### [Exercise objective]
Look for "Think of a notebook" in the entries below. Write out that line and all later lines exactly, ending with the final one.

------------------------------------

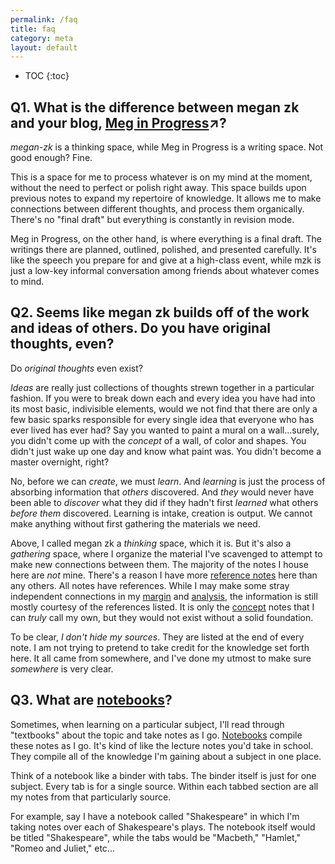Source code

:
 ```yaml
---
permalink: /faq
title: faq
category: meta
layout: default
---
```

* TOC
{:toc}
## Q1. What is the difference between megan zk and your blog, [Meg in Progress](https://meganrenae21.github.io/Meg-in-Progress)↗?

*megan-zk* is a thinking space, while Meg in Progress is a writing space. Not good enough? Fine.

This is a space for me to process whatever is on my mind at the moment, without the need to perfect or polish right away. This space builds upon previous notes to expand my repertoire of knowledge. It allows me to make connections between different thoughts, and process them organically. There's no "final draft" but everything is constantly in revision mode.

Meg in Progress, on the other hand, is where everything is a final draft. The writings there are planned, outlined, polished, and presented carefully. It's like the speech you prepare for and give at a high-class event, while mzk is just a low-key informal conversation among friends about whatever comes to mind.

## Q2. Seems like megan zk builds off of the work and ideas of others. Do you have original thoughts, even?

Do *original thoughts* even exist? 

*Ideas* are really just collections of thoughts strewn together in a particular fashion. If you were to break down each and every idea you have had into its most basic, indivisible elements, would we not find that there are only a few basic sparks responsible for every single idea that everyone who has ever lived has ever had? Say you wanted to paint a mural on a wall...surely, you didn't come up with the *concept* of a wall, of color and shapes. You didn't just wake up one day and know what paint was. You didn't become a master overnight, right? 

No, before we can *create*, we must *learn*. And *learning* is just the process of absorbing information that *others* discovered. And *they* would never have been able to *discover* what they did if they hadn't first *learned* what others *before them* discovered. Learning is intake, creation is output. We cannot make anything without first gathering the materials we need. 

Above, I called megan zk a *thinking* space, which it is. But it's also a *gathering* space, where I organize the material I've scavenged to attempt to make new connections between them. The majority of the notes I house here are *not* mine. There's a reason I have more [reference notes](/categories/reference) here than any others. All notes have references. While I may make some stray independent connections in my [margin](/categories/margin) and [analysis](/categories/analysis), the information is still mostly courtesy of the references listed. It is only the [concept](/categories/analysis) notes that I can *truly* call my own, but they would not exist without a solid foundation. 

To be clear, *I don't hide my sources*. They are listed at the end of every note. I am not trying to pretend to take credit for the knowledge set forth here. It all came from somewhere, and I've done my utmost to make sure *somewhere* is very clear.

## Q3. What are [notebooks](notebooks)?
Sometimes, when learning on a particular subject, I'll read through "textbooks" about the topic and take notes as I go. [Notebooks](notebooks) compile these notes as I go. It's kind of like the lecture notes you'd take in school. They compile all of the knowledge I'm gaining about a subject in one place. 

Think of a notebook like a binder with tabs. The binder itself is just for one subject. Every tab is for a single source. Within each tabbed section are all my notes from that particularly source. 

For example, say I have a notebook called "Shakespeare" in which I'm taking notes over each of Shakespeare's plays. The notebook itself would be titled "Shakespeare", while the tabs would be "Macbeth," "Hamlet," "Romeo and Juliet," etc...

------------------------------------

### [Your solution]
Think of a notebook like a binder with tabs. The binder itself is just for one subject. Every tab is for a single source. Within each tabbed section are all my notes from that particularly source. 

For example, say I have a notebook called "Shakespeare" in which I'm taking notes over each of Shakespeare's plays. The notebook itself would be titled "Shakespeare", while the tabs would be "Macbeth," "Hamlet," "Romeo and Juliet," etc...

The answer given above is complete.